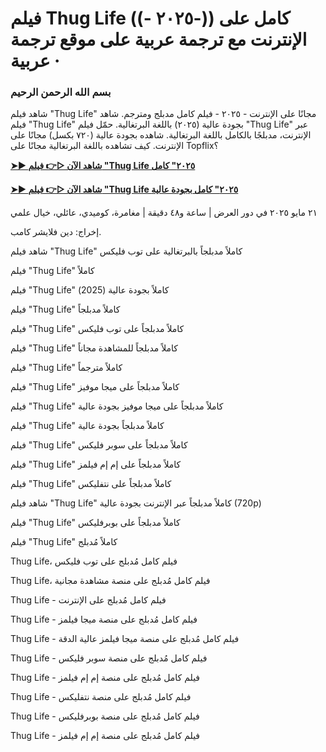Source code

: # فيلم Thug Life ((- ٢٠٢٥-)) كامل على الإنترنت مع ترجمة عربية على موقع ترجمة عربية ·


### **بسم الله الرحمن الرحيم**

شاهد فيلم "Thug Life" مجانًا على الإنترنت - ٢٠٢٥ - فيلم كامل مدبلج ومترجم. شاهد فيلم "Thug Life" بجودة عالية (٢٠٢٥) باللغة البرتغالية. حمّل فيلم "Thug Life" عبر الإنترنت، مدبلجًا بالكامل باللغة البرتغالية. شاهده بجودة عالية (٧٢٠ بكسل) مجانًا على الإنترنت. كيف تشاهده باللغة البرتغالية مجانًا على Topflix؟

**[➤► شاهد الآن ▷👉 فيلم "Thug Life ٢٠٢٥" كامل](https://playmov.fun/ar/movie/1045021/thug-life?huB)**

**[➤► شاهد الآن ▷👉 فيلم "Thug Life ٢٠٢٥" كامل بجودة عالية](https://playmov.fun/ar/movie/1045021/thug-life?huB)**

٢١ مايو ٢٠٢٥ في دور العرض | ساعة و٤٨ دقيقة | مغامرة، كوميدي، عائلي، خيال علمي

إخراج: دين فلايشر كامب.

شاهد فيلم "Thug Life" كاملاً مدبلجاً بالبرتغالية على توب فليكس

فيلم "Thug Life" كاملاً

فيلم "Thug Life" كاملاً بجودة عالية (2025)

فيلم "Thug Life" كاملاً مدبلجاً

فيلم "Thug Life" كاملاً مدبلجاً على توب فليكس

فيلم "Thug Life" كاملاً مدبلجاً للمشاهدة مجاناً

فيلم "Thug Life" كاملاً مترجماً

فيلم "Thug Life" كاملاً مدبلجاً على ميجا موفيز

فيلم "Thug Life" كاملاً مدبلجاً على ميجا موفيز بجودة عالية

فيلم "Thug Life" كاملاً مدبلجاً بجودة عالية

فيلم "Thug Life" كاملاً مدبلجاً على سوبر فليكس

فيلم "Thug Life" كاملاً مدبلجاً على إم إم فيلمز

فيلم "Thug Life" كاملاً مدبلجاً على نتفليكس

شاهد فيلم "Thug Life" كاملاً مدبلجاً عبر الإنترنت بجودة عالية (720p)

فيلم "Thug Life" كاملاً مدبلجاً على بوبرفليكس

فيلم "Thug Life" كاملاً مُدبلج

Thug Life، فيلم كامل مُدبلج على توب فليكس

Thug Life، فيلم كامل مُدبلج على منصة مشاهدة مجانية

Thug Life - فيلم كامل مُدبلج على الإنترنت

Thug Life - فيلم كامل مُدبلج على منصة ميجا فيلمز

Thug Life - فيلم كامل مُدبلج على منصة ميجا فيلمز عالية الدقة

Thug Life - فيلم كامل مُدبلج على منصة سوبر فليكس

Thug Life - فيلم كامل مُدبلج على منصة إم إم فيلمز

Thug Life - فيلم كامل مُدبلج على منصة نتفليكس

Thug Life - فيلم كامل مُدبلج على منصة بوبرفليكس

Thug Life - فيلم كامل مُدبلج على منصة إم إم فيلمز
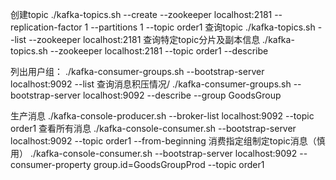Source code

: 创建topic
./kafka-topics.sh  --create --zookeeper localhost:2181 --replication-factor 1 --partitions 1 --topic order1
查询topic
./kafka-topics.sh --list --zookeeper localhost:2181
查询特定topic分片及副本信息
./kafka-topics.sh --zookeeper localhost:2181 --topic order1 --describe

列出用户组：
./kafka-consumer-groups.sh --bootstrap-server localhost:9092 --list 
查询消息积压情况/
./kafka-consumer-groups.sh --bootstrap-server localhost:9092 --describe --group  GoodsGroup

生产消息
./kafka-console-producer.sh --broker-list localhost:9092 --topic order1
查看所有消息
./kafka-console-consumer.sh --bootstrap-server localhost:9092 --topic order1 --from-beginning
消费指定组制定topic消息（慎用）
./kafka-console-consumer.sh --bootstrap-server localhost:9092 --consumer-property group.id=GoodsGroupProd --topic order1
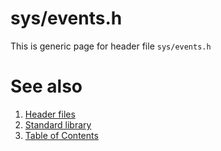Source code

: # sys/events.h
This is generic page for header file `sys/events.h`
# See also
1. [Header files](../README.md)
2. [Standard library](../../README.md)
3. [Table of Contents](../../../README.md)
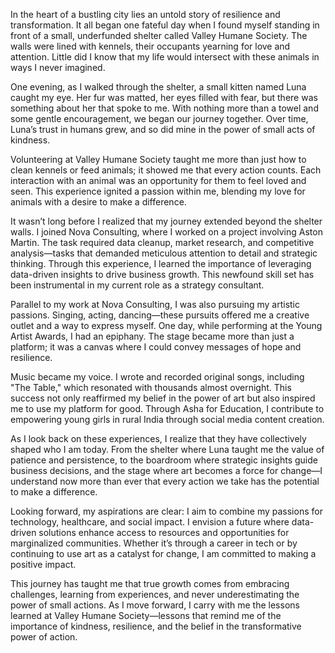 In the heart of a bustling city lies an untold story of resilience and transformation. It all began one fateful day when I found myself standing in front of a small, underfunded shelter called Valley Humane Society. The walls were lined with kennels, their occupants yearning for love and attention. Little did I know that my life would intersect with these animals in ways I never imagined.

One evening, as I walked through the shelter, a small kitten named Luna caught my eye. Her fur was matted, her eyes filled with fear, but there was something about her that spoke to me. With nothing more than a towel and some gentle encouragement, we began our journey together. Over time, Luna’s trust in humans grew, and so did mine in the power of small acts of kindness.

Volunteering at Valley Humane Society taught me more than just how to clean kennels or feed animals; it showed me that every action counts. Each interaction with an animal was an opportunity for them to feel loved and seen. This experience ignited a passion within me, blending my love for animals with a desire to make a difference.

It wasn’t long before I realized that my journey extended beyond the shelter walls. I joined Nova Consulting, where I worked on a project involving Aston Martin. The task required data cleanup, market research, and competitive analysis—tasks that demanded meticulous attention to detail and strategic thinking. Through this experience, I learned the importance of leveraging data-driven insights to drive business growth. This newfound skill set has been instrumental in my current role as a strategy consultant.

Parallel to my work at Nova Consulting, I was also pursuing my artistic passions. Singing, acting, dancing—these pursuits offered me a creative outlet and a way to express myself. One day, while performing at the Young Artist Awards, I had an epiphany. The stage became more than just a platform; it was a canvas where I could convey messages of hope and resilience.

Music became my voice. I wrote and recorded original songs, including "The Table," which resonated with thousands almost overnight. This success not only reaffirmed my belief in the power of art but also inspired me to use my platform for good. Through Asha for Education, I contribute to empowering young girls in rural India through social media content creation.

As I look back on these experiences, I realize that they have collectively shaped who I am today. From the shelter where Luna taught me the value of patience and persistence, to the boardroom where strategic insights guide business decisions, and the stage where art becomes a force for change—I understand now more than ever that every action we take has the potential to make a difference.

Looking forward, my aspirations are clear: I aim to combine my passions for technology, healthcare, and social impact. I envision a future where data-driven solutions enhance access to resources and opportunities for marginalized communities. Whether it’s through a career in tech or by continuing to use art as a catalyst for change, I am committed to making a positive impact.

This journey has taught me that true growth comes from embracing challenges, learning from experiences, and never underestimating the power of small actions. As I move forward, I carry with me the lessons learned at Valley Humane Society—lessons that remind me of the importance of kindness, resilience, and the belief in the transformative power of action.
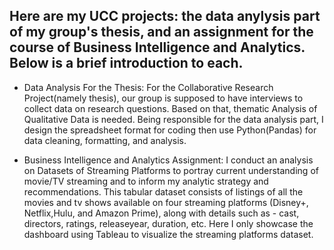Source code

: ## Here are my UCC projects: the data anylysis part of my group's thesis, and an assignment for the course of Business Intelligence and Analytics. Below is a brief introduction to each.

* Data Analysis For the Thesis: For the Collaborative Research Project(namely thesis), our group is supposed to have interviews to collect data on research questions. Based on that, thematic Analysis of Qualitative Data is needed. Being responsible for the data analysis part, I design the spreadsheet format for coding then use Python(Pandas) for data cleaning, formatting, and analysis.
  
* Business Intelligence and Analytics Assignment: I conduct an analysis on Datasets of Streaming Platforms to portray current understanding of movie/TV streaming and to inform my analytic strategy and recommendations. This tabular dataset consists of listings of all the movies and tv shows available on four streaming platforms (Disney+, Netflix,Hulu, and Amazon Prime), along with details such as - cast, directors, ratings, releaseyear, duration, etc. Here I only showcase the dashboard using Tableau to visualize the streaming platforms dataset. 
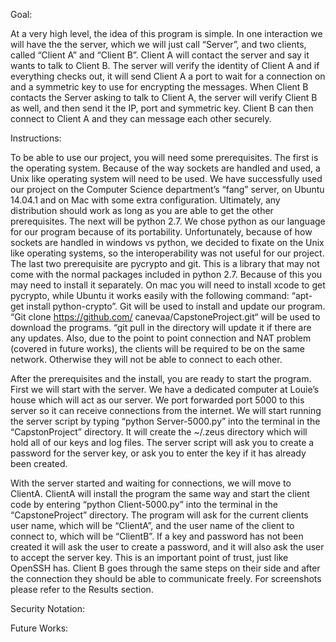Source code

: Goal:

At a very high level, the idea of this program is simple. In one interaction we will have the the server, which we will just call “Server”, and two clients, called “Client A” and “Client B”. Client A will contact the server and say it wants to talk to Client B. The server will verify the identity of Client A and if everything checks out, it will send Client A a port to wait for a connection on and a symmetric key to use for encrypting the messages. When Client B contacts the Server asking to talk to Client A, the server will verify Client B as well, and then send it the IP, port and symmetric key. Client B can then connect to Client A and they can message each other securely. 


Instructions:

To be able to use our project, you will need some prerequisites. The first is the operating system. Because of the way sockets are handled and used, a Unix like operating system will need to be used. We have successfully used our project on the Computer Science department’s “fang” server, on Ubuntu 14.04.1 and on Mac with some extra configuration. Ultimately, any distribution should work as long as you are able to get the other prerequisites. The next will be python 2.7. We chose python as our language for our program because of its portability. Unfortunately, because of how sockets are handled in windows vs python, we decided to fixate on the Unix like operating systems, so the interoperability was not useful for our project. The last two prerequisite are pycrypto and git. This is a library that may not come with the normal packages included in python 2.7. Because of this you may need to install it separately. On mac you will need to install xcode to get pycrypto, while Ubuntu it works easily with the following command: “apt-get install python-crypto”. Git will be used to install and update our program. “Git clone https://github.com/ canevaa/CapstoneProject.git“ will be used to download the programs. “git pull in the directory will update it if there are any updates. Also, due to the point to point connection and NAT problem (covered in future works), the clients will be required to be on the same network. Otherwise they will not be able to connect to each other.  

After the prerequisites and the install, you are ready to start the program. First we will start with the server. We have a dedicated computer at Louie’s house which will act as our server. We port forwarded port 5000 to this server so it can receive connections from the internet. We will start running the server script by typing “python Server-5000.py” into the terminal in the “CapstonProject” directory. It will create the ~/.zeus directory which will hold all of our keys and log files. The server script will ask you to create a password for the server key, or ask you to enter the key if it has already been created. 

With the server started and waiting for connections, we will move to ClientA. ClientA will install the program the same way and start the client code by entering “python Client-5000.py” into the terminal in the “CapstoneProject” directory. The program will ask for the current clients user name, which will be “ClientA”, and the user name of the client to connect to, which will be “ClientB”. If a key and password has not been created it will ask the user to create a password, and it will also ask the user to accept the server key. This is an important point of trust, just like OpenSSH has. Client B goes through the same steps on their side and after the connection they should be able to communicate freely. For screenshots please refer to the Results section. 

Security Notation:

Future Works:




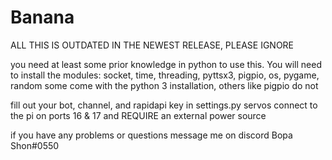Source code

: # Banana

ALL THIS IS OUTDATED IN THE NEWEST RELEASE, PLEASE IGNORE

you need at least some prior knowledge in python to use this.
You will need to install the modules: socket, time, threading, pyttsx3, pigpio, os, pygame, random
some come with the python 3 installation, others like pigpio do not

fill out your bot, channel, and rapidapi key in settings.py
servos connect to the pi on ports 16 & 17 and REQUIRE an external power source

if you have any problems or questions message me on discord Bopa Shon#0550
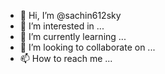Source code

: - 👋 Hi, I’m @sachin612sky
- 👀 I’m interested in ...
- 🌱 I’m currently learning ...
- 💞️ I’m looking to collaborate on ...
- 📫 How to reach me ...

<!---
sachin612sky/sachin612sky is a ✨ special ✨ repository because its `README.md` (this file) appears on your GitHub profile.
You can click the Preview link to take a look at your changes.
--->
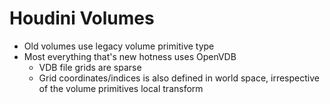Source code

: # Houdini Volumes

- Old volumes use legacy volume primitive type
- Most everything that's new hotness uses OpenVDB
  - VDB file grids are sparse
  - Grid coordinates/indices is also defined in world space, irrespective of the volume primitives local transform
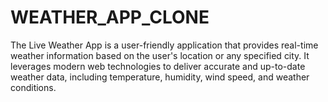# WEATHER_APP_CLONE
The Live Weather App is a user-friendly application that provides real-time weather information based on the user's location or any specified city. It leverages modern web technologies to deliver accurate and up-to-date weather data, including temperature, humidity, wind speed, and weather conditions.
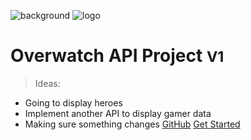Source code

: ![background](/Web/background.jpg)
![logo](/Web/OW-logo.svg)

# Overwatch API Project <small>V1</small>

> Ideas:

- Going to display heroes
- Implement another API to display gamer data
- Making sure something changes
[GitHub](https://github.com/timomak/Docsify/)
[Get Started](#future-custom-api-project)
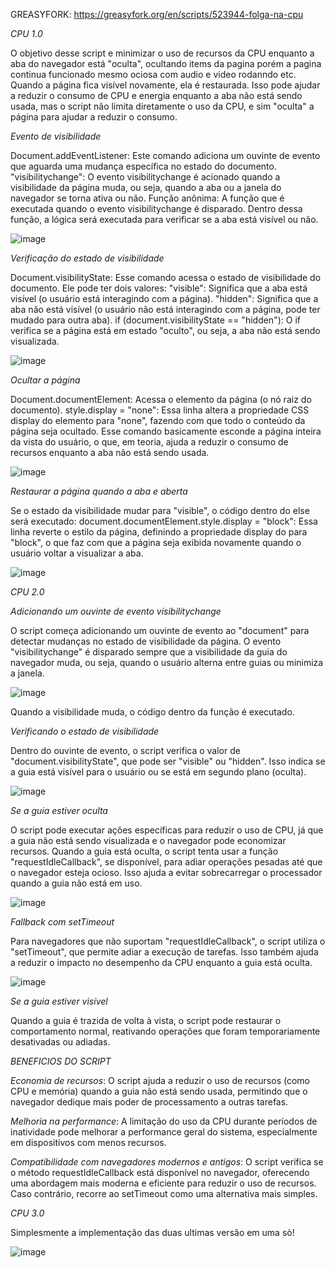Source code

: GREASYFORK: https://greasyfork.org/en/scripts/523944-folga-na-cpu

*CPU 1.0*

O objetivo desse script e minimizar o uso de recursos da CPU enquanto a aba do navegador está "oculta", ocultando items da pagina porém a pagina continua funcionado mesmo ociosa com audio e video rodanndo etc. Quando a página fica visível novamente, ela é restaurada. Isso pode ajudar a reduzir o consumo de CPU e energia enquanto a aba não está sendo usada, mas o script não limita diretamente o uso da CPU, e sim "oculta" a página para ajudar a reduzir o consumo.

*Evento de visibilidade*

Document.addEventListener: Este comando adiciona um ouvinte de evento que aguarda uma mudança específica no estado do documento.
"visibilitychange": O evento visibilitychange é acionado quando a visibilidade da página muda, ou seja, quando a aba ou a janela do navegador se torna ativa ou não.
Função anônima: A função que é executada quando o evento visibilitychange é disparado. Dentro dessa função, a lógica será executada para verificar se a aba está visível ou não.

![image](https://github.com/user-attachments/assets/a6ca70d3-4c88-403e-8106-e440d753e5e4)

*Verificação do estado de visibilidade*

Document.visibilityState: Esse comando acessa o estado de visibilidade do documento. Ele pode ter dois valores:
"visible": Significa que a aba está visível (o usuário está interagindo com a página).
"hidden": Significa que a aba não está visível (o usuário não está interagindo com a página, pode ter mudado para outra aba).
if (document.visibilityState == "hidden"): O if verifica se a página está em estado "oculto", ou seja, a aba não está sendo visualizada.

![image](https://github.com/user-attachments/assets/1b26c2ec-ab32-4daa-b6fe-6de80c6e314f)

*Ocultar a página*

Document.documentElement: Acessa o elemento <html> da página (o nó raiz do documento).
style.display = "none": Essa linha altera a propriedade CSS display do elemento <html> para "none", fazendo com que todo o conteúdo da página seja ocultado. Esse comando basicamente esconde a página inteira da vista do usuário, o que, em teoria, ajuda a reduzir o consumo de recursos enquanto a aba não está sendo usada.

![image](https://github.com/user-attachments/assets/7c9d7bf9-c97d-4e07-9c45-eb3973b21bb8)

*Restaurar a página quando a aba e aberta*

Se o estado da visibilidade mudar para "visible", o código dentro do else será executado:
document.documentElement.style.display = "block": Essa linha reverte o estilo da página, definindo a propriedade display do <html> para "block", o que faz com que a página seja exibida novamente quando o usuário voltar a visualizar a aba.

![image](https://github.com/user-attachments/assets/03f2e386-c872-4f32-a4b6-3ec59aecb5cd)

*CPU 2.0*

*Adicionando um ouvinte de evento visibilitychange*

O script começa adicionando um ouvinte de evento ao "document" para detectar mudanças no estado de visibilidade da página. O evento "visibilitychange" é disparado sempre que a visibilidade da guia do navegador muda, ou seja, quando o usuário alterna entre guias ou minimiza a janela.

![image](https://github.com/user-attachments/assets/16584ea7-d6c6-4214-8f5f-f5519a85e020)

Quando a visibilidade muda, o código dentro da função é executado.

*Verificando o estado de visibilidade*

Dentro do ouvinte de evento, o script verifica o valor de "document.visibilityState", que pode ser "visible" ou "hidden". Isso indica se a guia está visível para o usuário ou se está em segundo plano (oculta).

![image](https://github.com/user-attachments/assets/273ae2e4-a2e6-46c4-9a34-9189afbf040c)

*Se a guia estiver oculta*

O script pode executar ações específicas para reduzir o uso de CPU, já que a guia não está sendo visualizada e o navegador pode economizar recursos. Quando a guia está oculta, o script tenta usar a função "requestIdleCallback", se disponível, para adiar operações pesadas até que o navegador esteja ocioso. Isso ajuda a evitar sobrecarregar o processador quando a guia não está em uso.

![image](https://github.com/user-attachments/assets/f11b7b88-c600-4b64-a925-cda2279087aa)

*Fallback com setTimeout*

Para navegadores que não suportam "requestIdleCallback", o script utiliza o "setTimeout", que permite adiar a execução de tarefas. Isso também ajuda a reduzir o impacto no desempenho da CPU enquanto a guia está oculta.

![image](https://github.com/user-attachments/assets/cfdbe6ab-5568-4d23-888a-d77bc2bf0148)

*Se a guia estiver visível*

Quando a guia é trazida de volta à vista, o script pode restaurar o comportamento normal, reativando operações que foram temporariamente desativadas ou adiadas.

*BENEFICIOS DO SCRIPT*

*Economia de recursos*: 
O script ajuda a reduzir o uso de recursos (como CPU e memória) quando a guia não está sendo usada, permitindo que o navegador dedique mais poder de processamento a outras tarefas.

*Melhoria na performance*: 
A limitação do uso da CPU durante períodos de inatividade pode melhorar a performance geral do sistema, especialmente em dispositivos com menos recursos.

*Compatibilidade com navegadores modernos e antigos*: 
O script verifica se o método requestIdleCallback está disponível no navegador, oferecendo uma abordagem mais moderna e eficiente para reduzir o uso de recursos. Caso contrário, recorre ao setTimeout como uma alternativa mais simples.

*CPU 3.0*

Simplesmente a implementação das duas ultimas versão em uma sò!

![image](https://github.com/user-attachments/assets/63ec0a17-e344-4707-ad48-21e0d0a9fe35)
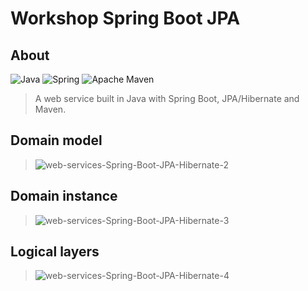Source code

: # Workshop Spring Boot JPA

## About
![Java](https://img.shields.io/badge/java-%23ED8B00.svg?style=for-the-badge&logo=openjdk&logoColor=white) ![Spring](https://img.shields.io/badge/spring-%236DB33F.svg?style=for-the-badge&logo=spring&logoColor=white) ![Apache Maven](https://img.shields.io/badge/Apache%20Maven-C71A36?style=for-the-badge&logo=Apache%20Maven&logoColor=white)
> A web service built in Java with Spring Boot, JPA/Hibernate and Maven.

## Domain model
> ![web-services-Spring-Boot-JPA-Hibernate-2](https://github.com/docafavarato/workshop-springboot-jpa/assets/98183878/75790d4e-f163-4657-a182-651b9e3ea129)

## Domain instance
> ![web-services-Spring-Boot-JPA-Hibernate-3](https://github.com/docafavarato/workshop-springboot-jpa/assets/98183878/5b02e721-a137-4da9-a149-6117ed23615b)

## Logical layers
> ![web-services-Spring-Boot-JPA-Hibernate-4](https://github.com/docafavarato/workshop-springboot-jpa/assets/98183878/2d438047-7493-48ef-bd65-6952ba78c80e)
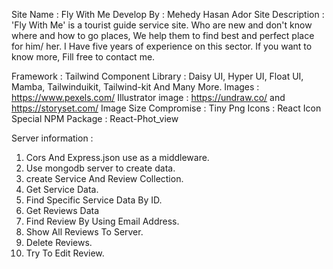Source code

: Site Name : Fly With Me
Develop By : Mehedy Hasan Ador
Site Description : 'Fly With Me' is a tourist guide service site. Who are new and don't know where and how to go places, We help them to find best and perfect place for him/ her.
I Have five years of experience on this sector. If you want to know more, Fill free to contact me.

Framework : Tailwind
Component Library : Daisy UI, Hyper UI, Float UI, Mamba, Tailwinduikit, Tailwind-kit And Many More.
Images : https://www.pexels.com/
Illustrator image : https://undraw.co/ and https://storyset.com/
Image Size Compromise : Tiny Png
Icons : React Icon
Special NPM Package : React-Phot_view

Server information :

1. Cors And Express.json use as a middleware.
2. Use mongodb server to create data.
3. create Service And Review Collection.
4. Get Service Data.
5. Find Specific Service Data By ID.
6. Get Reviews Data
7. Find Review By Using Email Address.
8. Show All Reviews To Server.
9. Delete Reviews.
10. Try To Edit Review.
————
### REQUIREMENT
Your job is to copy out every line from the records above that has the word "kafka".

### ANSWER FOR THIS EXERCISE
./kafka-topics.sh  --create --zookeeper localhost:2181 --replication-factor 1 --partitions 1 --topic order1
./kafka-topics.sh --list --zookeeper localhost:2181
./kafka-topics.sh --zookeeper localhost:2181 --topic order1 --describe
./kafka-consumer-groups.sh --bootstrap-server localhost:9092 --list 
./kafka-consumer-groups.sh --bootstrap-server localhost:9092 --describe --group  GoodsGroup
./kafka-console-producer.sh --broker-list localhost:9092 --topic order1
./kafka-console-consumer.sh --bootstrap-server localhost:9092 --topic order1 --from-beginning
./kafka-console-consumer.sh --bootstrap-server localhost:9092 --consumer-property group.id=GoodsGroupProd --topic order1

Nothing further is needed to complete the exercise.